1) Make yourself familiar with the course content. It might seem obvious, but if you know where the course is going, you can work out what bits you should be emphasising and how strict you need to be on different marking criteria.

2) Ask for advice. It’s perfectly acceptable to ask fellow PTAs or the module leader how they teach a topic or even how to answer a tricky exam question. You’re not paid enough to know everything! It’s better for your students if they get the right answer and they will be more confident if the person teaching them is more confident.

3) Be understanding. Don’t assume that they understand everything or see it the same way you do. Something might seem obvious to you now but doing a degree is hard and students will all struggle at times. Take care not to humiliate them or make them feel stupid.
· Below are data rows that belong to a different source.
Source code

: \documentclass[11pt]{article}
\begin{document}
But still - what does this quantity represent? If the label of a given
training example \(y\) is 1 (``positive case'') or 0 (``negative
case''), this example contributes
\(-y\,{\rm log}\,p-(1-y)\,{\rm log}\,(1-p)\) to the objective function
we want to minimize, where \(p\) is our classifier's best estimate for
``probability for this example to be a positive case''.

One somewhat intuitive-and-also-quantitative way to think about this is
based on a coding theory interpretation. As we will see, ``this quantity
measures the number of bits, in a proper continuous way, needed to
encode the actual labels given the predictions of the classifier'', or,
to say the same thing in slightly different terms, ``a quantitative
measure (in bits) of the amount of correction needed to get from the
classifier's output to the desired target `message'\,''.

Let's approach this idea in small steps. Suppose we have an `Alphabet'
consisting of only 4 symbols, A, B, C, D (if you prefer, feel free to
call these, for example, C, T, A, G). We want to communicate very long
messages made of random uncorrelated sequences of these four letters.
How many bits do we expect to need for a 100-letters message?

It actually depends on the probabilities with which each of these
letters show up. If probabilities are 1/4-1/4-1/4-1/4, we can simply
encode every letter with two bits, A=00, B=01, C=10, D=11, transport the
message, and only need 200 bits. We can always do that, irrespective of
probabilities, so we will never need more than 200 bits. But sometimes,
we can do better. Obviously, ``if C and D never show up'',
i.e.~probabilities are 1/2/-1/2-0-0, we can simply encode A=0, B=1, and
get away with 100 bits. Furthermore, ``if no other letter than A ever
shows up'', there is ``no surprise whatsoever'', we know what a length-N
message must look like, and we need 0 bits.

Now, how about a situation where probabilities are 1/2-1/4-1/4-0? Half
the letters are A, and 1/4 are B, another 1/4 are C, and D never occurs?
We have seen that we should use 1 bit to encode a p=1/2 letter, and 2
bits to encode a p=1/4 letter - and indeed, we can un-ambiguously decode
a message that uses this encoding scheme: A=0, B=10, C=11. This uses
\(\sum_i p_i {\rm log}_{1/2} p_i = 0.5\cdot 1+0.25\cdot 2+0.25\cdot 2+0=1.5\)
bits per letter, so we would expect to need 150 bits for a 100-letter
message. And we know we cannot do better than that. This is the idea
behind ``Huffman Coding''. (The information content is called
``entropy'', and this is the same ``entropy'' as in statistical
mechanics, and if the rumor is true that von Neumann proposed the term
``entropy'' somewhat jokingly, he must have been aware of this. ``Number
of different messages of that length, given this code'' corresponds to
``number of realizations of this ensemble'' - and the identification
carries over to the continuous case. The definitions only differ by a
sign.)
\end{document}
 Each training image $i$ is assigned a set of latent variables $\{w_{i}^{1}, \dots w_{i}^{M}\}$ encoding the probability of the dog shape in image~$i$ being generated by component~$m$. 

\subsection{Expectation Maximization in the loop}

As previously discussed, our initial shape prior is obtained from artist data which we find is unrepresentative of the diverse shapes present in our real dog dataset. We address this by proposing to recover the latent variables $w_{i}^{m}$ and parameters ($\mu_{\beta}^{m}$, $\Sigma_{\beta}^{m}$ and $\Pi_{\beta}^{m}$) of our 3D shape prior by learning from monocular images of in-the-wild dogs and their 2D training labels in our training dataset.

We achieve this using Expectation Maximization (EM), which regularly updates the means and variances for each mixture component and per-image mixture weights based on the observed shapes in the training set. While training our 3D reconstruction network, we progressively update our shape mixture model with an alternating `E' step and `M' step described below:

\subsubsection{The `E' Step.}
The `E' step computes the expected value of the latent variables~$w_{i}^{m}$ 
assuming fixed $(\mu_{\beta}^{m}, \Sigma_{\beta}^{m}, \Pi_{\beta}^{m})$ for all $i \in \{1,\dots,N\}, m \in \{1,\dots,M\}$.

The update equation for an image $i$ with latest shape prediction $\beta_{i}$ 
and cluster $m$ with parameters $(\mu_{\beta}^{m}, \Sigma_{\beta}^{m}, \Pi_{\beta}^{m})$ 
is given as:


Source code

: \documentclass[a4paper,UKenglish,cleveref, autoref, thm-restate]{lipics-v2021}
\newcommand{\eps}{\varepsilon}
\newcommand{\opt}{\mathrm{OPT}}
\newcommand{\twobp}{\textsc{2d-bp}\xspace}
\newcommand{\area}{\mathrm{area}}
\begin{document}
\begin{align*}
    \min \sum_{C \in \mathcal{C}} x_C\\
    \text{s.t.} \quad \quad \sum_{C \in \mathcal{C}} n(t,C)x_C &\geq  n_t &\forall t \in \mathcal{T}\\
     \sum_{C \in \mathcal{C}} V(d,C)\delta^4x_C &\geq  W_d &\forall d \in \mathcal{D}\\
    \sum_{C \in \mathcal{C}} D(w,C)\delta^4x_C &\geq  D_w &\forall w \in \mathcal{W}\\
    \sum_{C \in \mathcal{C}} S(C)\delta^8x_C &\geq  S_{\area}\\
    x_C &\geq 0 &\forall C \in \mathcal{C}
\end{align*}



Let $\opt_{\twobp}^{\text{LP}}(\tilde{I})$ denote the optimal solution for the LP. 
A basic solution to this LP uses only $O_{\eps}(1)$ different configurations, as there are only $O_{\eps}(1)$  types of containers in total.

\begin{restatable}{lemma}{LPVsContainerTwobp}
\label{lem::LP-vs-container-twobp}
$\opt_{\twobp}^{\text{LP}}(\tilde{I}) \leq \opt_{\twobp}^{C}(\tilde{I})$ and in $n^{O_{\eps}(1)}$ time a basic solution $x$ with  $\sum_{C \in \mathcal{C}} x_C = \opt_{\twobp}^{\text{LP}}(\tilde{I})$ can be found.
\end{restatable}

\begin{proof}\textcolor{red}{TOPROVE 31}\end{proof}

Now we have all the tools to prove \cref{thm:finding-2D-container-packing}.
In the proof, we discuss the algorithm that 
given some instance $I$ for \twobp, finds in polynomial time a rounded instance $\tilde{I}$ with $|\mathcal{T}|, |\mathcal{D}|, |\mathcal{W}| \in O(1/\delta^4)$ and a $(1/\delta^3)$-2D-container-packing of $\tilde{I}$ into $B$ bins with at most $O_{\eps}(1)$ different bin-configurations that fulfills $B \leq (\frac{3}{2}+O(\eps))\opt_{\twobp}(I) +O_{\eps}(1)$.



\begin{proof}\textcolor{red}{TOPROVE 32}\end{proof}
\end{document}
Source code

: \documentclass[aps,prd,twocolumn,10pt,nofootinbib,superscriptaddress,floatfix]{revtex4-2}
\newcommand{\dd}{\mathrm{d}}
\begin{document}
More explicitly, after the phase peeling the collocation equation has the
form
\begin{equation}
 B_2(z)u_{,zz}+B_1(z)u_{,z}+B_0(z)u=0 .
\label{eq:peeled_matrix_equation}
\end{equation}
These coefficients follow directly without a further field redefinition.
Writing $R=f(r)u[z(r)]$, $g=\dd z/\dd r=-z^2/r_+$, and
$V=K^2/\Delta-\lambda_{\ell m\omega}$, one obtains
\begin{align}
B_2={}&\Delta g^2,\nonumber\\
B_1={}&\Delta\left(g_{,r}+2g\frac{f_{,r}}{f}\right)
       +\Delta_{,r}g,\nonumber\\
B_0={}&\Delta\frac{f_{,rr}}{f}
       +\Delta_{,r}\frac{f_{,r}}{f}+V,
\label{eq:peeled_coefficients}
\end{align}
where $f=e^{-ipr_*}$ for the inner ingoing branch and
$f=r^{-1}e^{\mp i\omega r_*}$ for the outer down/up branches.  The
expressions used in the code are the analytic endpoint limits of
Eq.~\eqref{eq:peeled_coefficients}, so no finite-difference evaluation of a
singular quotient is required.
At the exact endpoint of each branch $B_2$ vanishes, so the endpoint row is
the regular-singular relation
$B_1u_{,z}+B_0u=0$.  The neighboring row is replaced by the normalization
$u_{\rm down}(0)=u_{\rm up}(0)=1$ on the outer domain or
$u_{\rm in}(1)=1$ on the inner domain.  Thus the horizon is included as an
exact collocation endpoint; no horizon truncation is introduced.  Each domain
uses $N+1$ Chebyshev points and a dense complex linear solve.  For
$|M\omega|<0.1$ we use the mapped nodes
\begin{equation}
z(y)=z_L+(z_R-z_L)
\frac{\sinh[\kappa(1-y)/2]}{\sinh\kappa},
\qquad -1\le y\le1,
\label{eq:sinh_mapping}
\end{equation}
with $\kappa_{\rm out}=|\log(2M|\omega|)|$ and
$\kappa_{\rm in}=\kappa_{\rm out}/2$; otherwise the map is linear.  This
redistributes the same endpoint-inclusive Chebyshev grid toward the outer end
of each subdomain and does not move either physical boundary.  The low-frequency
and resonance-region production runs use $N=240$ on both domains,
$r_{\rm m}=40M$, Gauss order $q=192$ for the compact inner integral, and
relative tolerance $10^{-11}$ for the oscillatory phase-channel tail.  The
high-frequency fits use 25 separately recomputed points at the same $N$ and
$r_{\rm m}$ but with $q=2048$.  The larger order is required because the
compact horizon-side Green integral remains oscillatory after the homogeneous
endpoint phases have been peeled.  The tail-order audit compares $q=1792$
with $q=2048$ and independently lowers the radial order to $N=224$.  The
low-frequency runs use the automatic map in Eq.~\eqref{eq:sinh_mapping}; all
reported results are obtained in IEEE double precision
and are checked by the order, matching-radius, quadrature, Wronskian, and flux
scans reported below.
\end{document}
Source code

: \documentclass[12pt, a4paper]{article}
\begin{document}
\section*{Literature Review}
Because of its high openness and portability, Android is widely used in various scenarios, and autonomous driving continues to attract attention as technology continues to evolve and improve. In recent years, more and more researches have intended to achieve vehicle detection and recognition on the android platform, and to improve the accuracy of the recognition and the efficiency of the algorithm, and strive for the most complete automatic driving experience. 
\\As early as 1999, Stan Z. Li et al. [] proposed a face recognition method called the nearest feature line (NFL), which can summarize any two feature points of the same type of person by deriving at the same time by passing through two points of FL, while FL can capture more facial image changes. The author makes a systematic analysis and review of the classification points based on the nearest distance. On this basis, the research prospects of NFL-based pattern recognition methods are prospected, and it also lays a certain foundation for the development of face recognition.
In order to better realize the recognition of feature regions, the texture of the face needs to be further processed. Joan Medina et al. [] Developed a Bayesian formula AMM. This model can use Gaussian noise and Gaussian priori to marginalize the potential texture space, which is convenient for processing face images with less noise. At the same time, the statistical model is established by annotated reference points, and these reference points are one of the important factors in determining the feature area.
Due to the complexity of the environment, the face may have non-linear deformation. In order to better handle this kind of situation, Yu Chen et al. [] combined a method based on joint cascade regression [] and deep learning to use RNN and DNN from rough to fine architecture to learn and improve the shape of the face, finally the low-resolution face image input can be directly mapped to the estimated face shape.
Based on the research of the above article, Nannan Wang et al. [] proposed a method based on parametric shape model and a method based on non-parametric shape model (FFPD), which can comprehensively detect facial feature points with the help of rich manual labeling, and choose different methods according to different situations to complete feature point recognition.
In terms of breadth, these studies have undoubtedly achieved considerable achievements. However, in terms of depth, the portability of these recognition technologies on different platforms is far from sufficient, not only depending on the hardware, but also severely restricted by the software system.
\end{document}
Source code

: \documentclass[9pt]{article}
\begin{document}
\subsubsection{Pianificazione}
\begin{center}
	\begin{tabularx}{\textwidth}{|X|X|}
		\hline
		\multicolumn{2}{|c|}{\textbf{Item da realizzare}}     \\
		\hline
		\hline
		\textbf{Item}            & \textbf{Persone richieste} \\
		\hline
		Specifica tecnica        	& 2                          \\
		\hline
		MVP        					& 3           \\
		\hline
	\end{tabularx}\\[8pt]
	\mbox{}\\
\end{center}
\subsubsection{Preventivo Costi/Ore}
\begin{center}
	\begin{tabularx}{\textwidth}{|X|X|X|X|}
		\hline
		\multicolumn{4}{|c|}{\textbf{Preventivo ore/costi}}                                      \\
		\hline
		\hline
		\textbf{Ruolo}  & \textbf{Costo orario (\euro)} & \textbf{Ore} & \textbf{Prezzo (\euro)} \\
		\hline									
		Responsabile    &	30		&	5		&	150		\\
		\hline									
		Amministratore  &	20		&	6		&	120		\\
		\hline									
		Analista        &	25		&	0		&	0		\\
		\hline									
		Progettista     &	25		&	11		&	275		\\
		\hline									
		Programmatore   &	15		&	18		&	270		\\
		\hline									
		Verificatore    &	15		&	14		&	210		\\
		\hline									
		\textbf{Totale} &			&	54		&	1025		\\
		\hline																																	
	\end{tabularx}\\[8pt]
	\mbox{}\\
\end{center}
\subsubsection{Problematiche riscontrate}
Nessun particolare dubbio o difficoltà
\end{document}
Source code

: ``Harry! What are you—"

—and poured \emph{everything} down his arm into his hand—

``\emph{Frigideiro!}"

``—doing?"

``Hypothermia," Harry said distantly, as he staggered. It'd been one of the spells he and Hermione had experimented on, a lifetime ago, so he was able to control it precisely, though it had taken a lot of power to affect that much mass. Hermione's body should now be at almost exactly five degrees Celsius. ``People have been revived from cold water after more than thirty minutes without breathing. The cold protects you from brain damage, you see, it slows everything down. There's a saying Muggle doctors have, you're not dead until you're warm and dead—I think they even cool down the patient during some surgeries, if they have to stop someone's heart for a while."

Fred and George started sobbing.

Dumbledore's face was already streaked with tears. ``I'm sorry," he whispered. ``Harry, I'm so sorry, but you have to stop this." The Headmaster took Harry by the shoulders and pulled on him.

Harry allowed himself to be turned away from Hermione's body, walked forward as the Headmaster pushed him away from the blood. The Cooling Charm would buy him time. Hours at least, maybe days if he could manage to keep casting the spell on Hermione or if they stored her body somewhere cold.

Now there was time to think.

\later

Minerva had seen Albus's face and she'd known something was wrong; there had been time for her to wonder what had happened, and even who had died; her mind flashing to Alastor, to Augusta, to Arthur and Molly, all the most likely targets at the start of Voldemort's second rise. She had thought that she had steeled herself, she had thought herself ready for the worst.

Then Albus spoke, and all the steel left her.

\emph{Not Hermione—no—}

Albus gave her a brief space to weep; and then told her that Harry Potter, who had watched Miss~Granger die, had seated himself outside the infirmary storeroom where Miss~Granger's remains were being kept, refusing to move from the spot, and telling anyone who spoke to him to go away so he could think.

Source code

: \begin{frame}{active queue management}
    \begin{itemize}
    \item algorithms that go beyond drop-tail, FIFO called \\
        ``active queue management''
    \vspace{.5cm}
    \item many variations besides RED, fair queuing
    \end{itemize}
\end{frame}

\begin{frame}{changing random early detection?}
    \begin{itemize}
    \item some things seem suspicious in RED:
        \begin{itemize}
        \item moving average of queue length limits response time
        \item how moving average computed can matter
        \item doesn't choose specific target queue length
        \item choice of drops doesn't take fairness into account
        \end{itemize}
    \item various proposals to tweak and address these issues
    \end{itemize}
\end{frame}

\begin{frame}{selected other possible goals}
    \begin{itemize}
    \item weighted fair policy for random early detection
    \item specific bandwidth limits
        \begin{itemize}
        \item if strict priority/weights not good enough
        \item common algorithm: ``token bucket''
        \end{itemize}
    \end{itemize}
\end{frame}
4) Don’t just give them the answers. Yes, it can make both your lives easier in the short term but it doesn’t help them learn. Break down the big question into mini questions that guide them through step-by-step. This can take time to get the hang of and requires you to have a good understanding of the topic.

5) Involve the whole group. Work to create an environment where everyone feels comfortable contributing and asking questions. This is an article in itself – learn how to do this, ask lecturers how they do this, be kind!

6) Respect. It’s an odd relationship – they’re probably close to your age but you’re not their friend. Treat them with dignity and save socialising for your peer group!

7) Be discrete. It’s not ok to talk about stuff a student said or did to your colleagues or other students in a way that identifies them. In addition, many students will grumble about their lecturer to you when there isn’t a genuine problem. Think about how to handle this so you don’t get drawn into unfairly criticising the lecturer. Basically, be professional.

8) Be proactive. Has a student missed a lot of sessions? Contact their tutor. Is the room you’ve been allocated too small? Book another one. Is a student panicking that they can’t do an exam question? Arrange an extra tutorial. A small effort on your part will make a big difference to the student.

9) Don’t take on too much. Your Masters/PhD comes first. If you commit to too much teaching you won’t be able to do it well and your research will suffer too.